[Rendered images with source text]
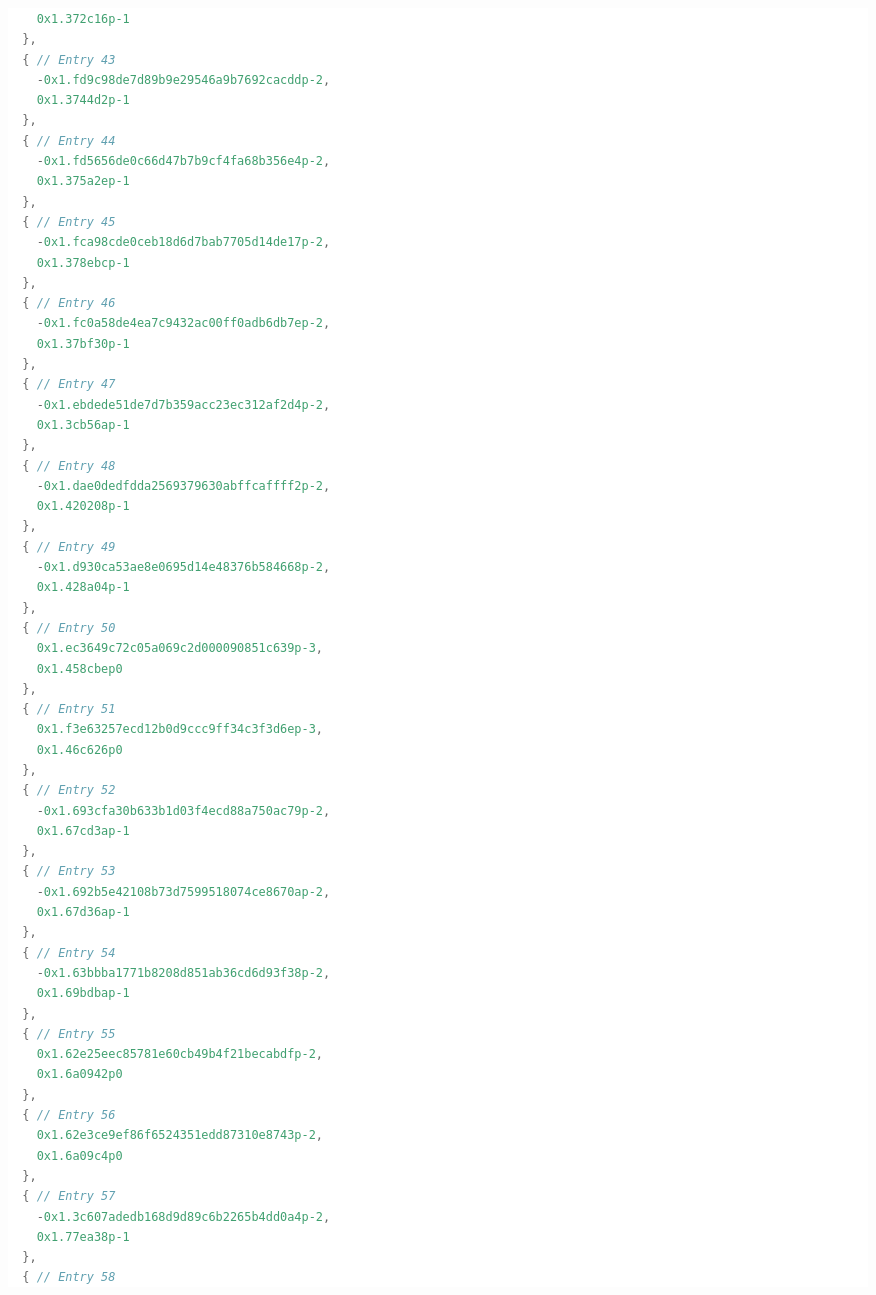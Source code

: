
 ```c
    0x1.372c16p-1
  },
  { // Entry 43
    -0x1.fd9c98de7d89b9e29546a9b7692cacddp-2,
    0x1.3744d2p-1
  },
  { // Entry 44
    -0x1.fd5656de0c66d47b7b9cf4fa68b356e4p-2,
    0x1.375a2ep-1
  },
  { // Entry 45
    -0x1.fca98cde0ceb18d6d7bab7705d14de17p-2,
    0x1.378ebcp-1
  },
  { // Entry 46
    -0x1.fc0a58de4ea7c9432ac00ff0adb6db7ep-2,
    0x1.37bf30p-1
  },
  { // Entry 47
    -0x1.ebdede51de7d7b359acc23ec312af2d4p-2,
    0x1.3cb56ap-1
  },
  { // Entry 48
    -0x1.dae0dedfdda2569379630abffcaffff2p-2,
    0x1.420208p-1
  },
  { // Entry 49
    -0x1.d930ca53ae8e0695d14e48376b584668p-2,
    0x1.428a04p-1
  },
  { // Entry 50
    0x1.ec3649c72c05a069c2d000090851c639p-3,
    0x1.458cbep0
  },
  { // Entry 51
    0x1.f3e63257ecd12b0d9ccc9ff34c3f3d6ep-3,
    0x1.46c626p0
  },
  { // Entry 52
    -0x1.693cfa30b633b1d03f4ecd88a750ac79p-2,
    0x1.67cd3ap-1
  },
  { // Entry 53
    -0x1.692b5e42108b73d7599518074ce8670ap-2,
    0x1.67d36ap-1
  },
  { // Entry 54
    -0x1.63bbba1771b8208d851ab36cd6d93f38p-2,
    0x1.69bdbap-1
  },
  { // Entry 55
    0x1.62e25eec85781e60cb49b4f21becabdfp-2,
    0x1.6a0942p0
  },
  { // Entry 56
    0x1.62e3ce9ef86f6524351edd87310e8743p-2,
    0x1.6a09c4p0
  },
  { // Entry 57
    -0x1.3c607adedb168d9d89c6b2265b4dd0a4p-2,
    0x1.77ea38p-1
  },
  { // Entry 58
```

What to do:
The output must match the records word for word, except that no pictures appear.

Response area:
Source code

:
 ```c
    0x1.372c16p-1
  },
  { // Entry 43
    -0x1.fd9c98de7d89b9e29546a9b7692cacddp-2,
    0x1.3744d2p-1
  },
  { // Entry 44
    -0x1.fd5656de0c66d47b7b9cf4fa68b356e4p-2,
    0x1.375a2ep-1
  },
  { // Entry 45
    -0x1.fca98cde0ceb18d6d7bab7705d14de17p-2,
    0x1.378ebcp-1
  },
  { // Entry 46
    -0x1.fc0a58de4ea7c9432ac00ff0adb6db7ep-2,
    0x1.37bf30p-1
  },
  { // Entry 47
    -0x1.ebdede51de7d7b359acc23ec312af2d4p-2,
    0x1.3cb56ap-1
  },
  { // Entry 48
    -0x1.dae0dedfdda2569379630abffcaffff2p-2,
    0x1.420208p-1
  },
  { // Entry 49
    -0x1.d930ca53ae8e0695d14e48376b584668p-2,
    0x1.428a04p-1
  },
  { // Entry 50
    0x1.ec3649c72c05a069c2d000090851c639p-3,
    0x1.458cbep0
  },
  { // Entry 51
    0x1.f3e63257ecd12b0d9ccc9ff34c3f3d6ep-3,
    0x1.46c626p0
  },
  { // Entry 52
    -0x1.693cfa30b633b1d03f4ecd88a750ac79p-2,
    0x1.67cd3ap-1
  },
  { // Entry 53
    -0x1.692b5e42108b73d7599518074ce8670ap-2,
    0x1.67d36ap-1
  },
  { // Entry 54
    -0x1.63bbba1771b8208d851ab36cd6d93f38p-2,
    0x1.69bdbap-1
  },
  { // Entry 55
    0x1.62e25eec85781e60cb49b4f21becabdfp-2,
    0x1.6a0942p0
  },
  { // Entry 56
    0x1.62e3ce9ef86f6524351edd87310e8743p-2,
    0x1.6a09c4p0
  },
  { // Entry 57
    -0x1.3c607adedb168d9d89c6b2265b4dd0a4p-2,
    0x1.77ea38p-1
  },
  { // Entry 58
```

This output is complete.